Sędzia przypomina, iż spółki typowe, zakładane z udziałem notariusza też mogą być zarejestrowane przez osoby ze sfałszowaną tożsamością albo wykorzystujące tzw. słupa. – Brak weryfikacji tożsamości podnosi ryzyko, i to znacznie, ale nie jest tak, że w innych sytuacjach to ryzyko nie istnieje, dlatego należy podejrzliwie traktować taką spółkę i sprawdzić ją trochę uważniej – radzi.
423 wnioski online
o rejestrację spółki z o.o. wpłynęły od 1 stycznia 2012 r.
Na jeszcze inny problem zwraca uwagę Mateusz Dródż. Zauważa, że brak obowiązku pokrycia kapitału zakładowego w chwili rejestracji spółki rodzi wątpliwości, czy pomimo siedmiu dni na wniesienie wkładów pieniężnych będą one w rzeczywistości pokrywane. Zgodnie bowiem z art. 158 § 11 kodeksu spółek handlowych odmiennie niż w procedurze tradycyjnej sąd dokonuje wpisu spółki do rejestru, nawet jeśli wkłady na kapitał zakładowy nie zostały wniesione.
– Łatwo sobie można wyobrazić, że obowiązek ten nie zostanie dopełniony i finalnie w obrocie mogą zacząć funkcjonować spółki z o.o. pozbawione całkowicie substratu majątkowego, jakim jest kapitał zakładowy – tłumaczy Agata Adamczyk, radca prawny z Krakowa.
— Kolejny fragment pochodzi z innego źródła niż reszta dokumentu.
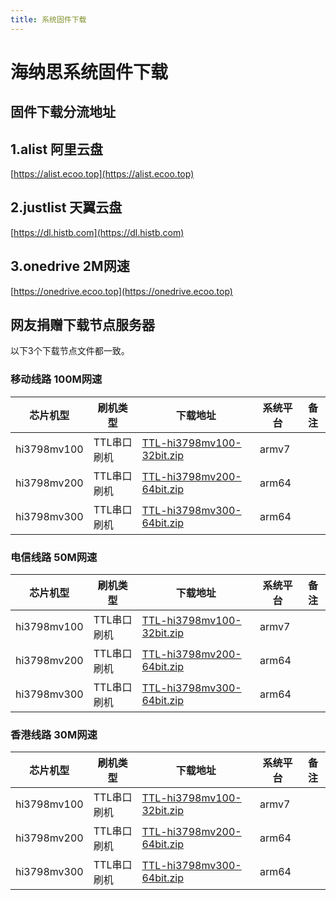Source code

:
 ```yaml
---
title: 系统固件下载
---
```


# 海纳思系统固件下载

## 固件下载分流地址

## 1.alist 阿里云盘
[https://alist.ecoo.top](https://alist.ecoo.top)

## 2.justlist 天翼云盘
[https://dl.histb.com](https://dl.histb.com)

## 3.onedrive 2M网速
[https://onedrive.ecoo.top](https://onedrive.ecoo.top)

## 网友捐赠下载节点服务器

以下3个下载节点文件都一致。

### 移动线路 100M网速

| 芯片机型    | 刷机类型   | 下载地址 | 系统平台 | 备注 |
| ----------- | --------- | ---- | -------- | ---------- |
|  hi3798mv100 | TTL串口刷机 | [TTL-hi3798mv100-32bit.zip](https://node.histb.com:9088/update/system/TTL-hi3798mv100-32bit.zip)  | armv7     |        | 
|  hi3798mv200  | TTL串口刷机 | [TTL-hi3798mv200-64bit.zip](https://node.histb.com:9088/update/system/TTL-hi3798mv200-64bit.zip)   | arm64     |        |
|  hi3798mv300  | TTL串口刷机 | [TTL-hi3798mv300-64bit.zip](https://node.histb.com:9088/update/system/TTL-hi3798mv300-64bit.zip)   | arm64     |        |


### 电信线路 50M网速

| 芯片机型    | 刷机类型   | 下载地址 | 系统平台 | 备注 |
| ----------- | --------- | ---- | -------- | ---------- |
|  hi3798mv100 | TTL串口刷机 | [TTL-hi3798mv100-32bit.zip](https://node3.histb.com:9088/update/system/TTL-hi3798mv100-32bit.zip)  | armv7     |        | 
|  hi3798mv200  | TTL串口刷机 | [TTL-hi3798mv200-64bit.zip](https://node3.histb.com:9088/update/system/TTL-hi3798mv200-64bit.zip)   | arm64     |        |
|  hi3798mv300  | TTL串口刷机 | [TTL-hi3798mv300-64bit.zip](https://node3.histb.com:9088/update/system/TTL-hi3798mv300-64bit.zip)   | arm64     |        |

### 香港线路 30M网速

| 芯片机型    | 刷机类型   | 下载地址 | 系统平台 | 备注 |
| ----------- | --------- | ---- | -------- | ---------- |
|  hi3798mv100 | TTL串口刷机 | [TTL-hi3798mv100-32bit.zip](https://node2.histb.com/update/system/TTL-hi3798mv100-32bit.zip)  | armv7     |        | 
|  hi3798mv200  | TTL串口刷机 | [TTL-hi3798mv200-64bit.zip](https://node2.histb.com/update/system/TTL-hi3798mv200-64bit.zip)   | arm64     |        |
|  hi3798mv300  | TTL串口刷机 | [TTL-hi3798mv300-64bit.zip](https://node2.histb.com/update/system/TTL-hi3798mv300-64bit.zip)   | arm64     |        |

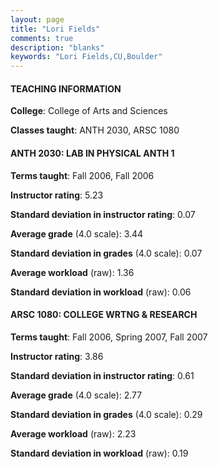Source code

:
 ```yaml
---
layout: page
title: "Lori Fields" 
comments: true
description: "blanks"
keywords: "Lori Fields,CU,Boulder"
---
```

<head>
<script src="https://ajax.googleapis.com/ajax/libs/jquery/2.1.3/jquery.min.js"></script>
<script src="https://dl.dropboxusercontent.com/s/pc42nxpaw1ea4o9/highcharts.js?dl=0"></script>
<!-- <script src="../assets/js/highcharts.js"></script> -->
<style type="text/css">@font-face {
	font-family: "Bebas Neue";
	src: url(https://www.filehosting.org/file/details/544349/BebasNeue Regular.otf) format("opentype");
	}
	h1.Bebas { 
		font-family: "Bebas Neue", Verdana, Tahoma;
	}
</style>
</head>
	   
#### TEACHING INFORMATION

**College**: College of Arts and Sciences

**Classes taught**: ANTH 2030, ARSC 1080

#### ANTH 2030: LAB IN PHYSICAL ANTH 1

**Terms taught**: Fall 2006, Fall 2006

**Instructor rating**: 5.23

**Standard deviation in instructor rating**: 0.07

**Average grade** (4.0 scale): 3.44

**Standard deviation in grades** (4.0 scale): 0.07

**Average workload** (raw): 1.36

**Standard deviation in workload** (raw): 0.06

#### ARSC 1080: COLLEGE WRTNG & RESEARCH

**Terms taught**: Fall 2006, Spring 2007, Fall 2007

**Instructor rating**: 3.86

**Standard deviation in instructor rating**: 0.61

**Average grade** (4.0 scale): 2.77

**Standard deviation in grades** (4.0 scale): 0.29

**Average workload** (raw): 2.23

**Standard deviation in workload** (raw): 0.19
Dodaje, iż klienci kancelarii podchodzą z rezerwą do zakładania spółek online.
Zagrożenia związanego z brakiem możliwości weryfikacji danych podanych w formularzu nie widzi Jacek Gołaczyński, wiceminister sprawiedliwości. Jak tłumaczy, ustawodawca celowo złagodził niektóre rygory, aby upowszechnić ten rodzaj rejestracji spółek.
Wiceminister przyznaje, iż imię, nazwisko czy PESEL wspólnika są danymi osobowymi, które łatwo ustalić.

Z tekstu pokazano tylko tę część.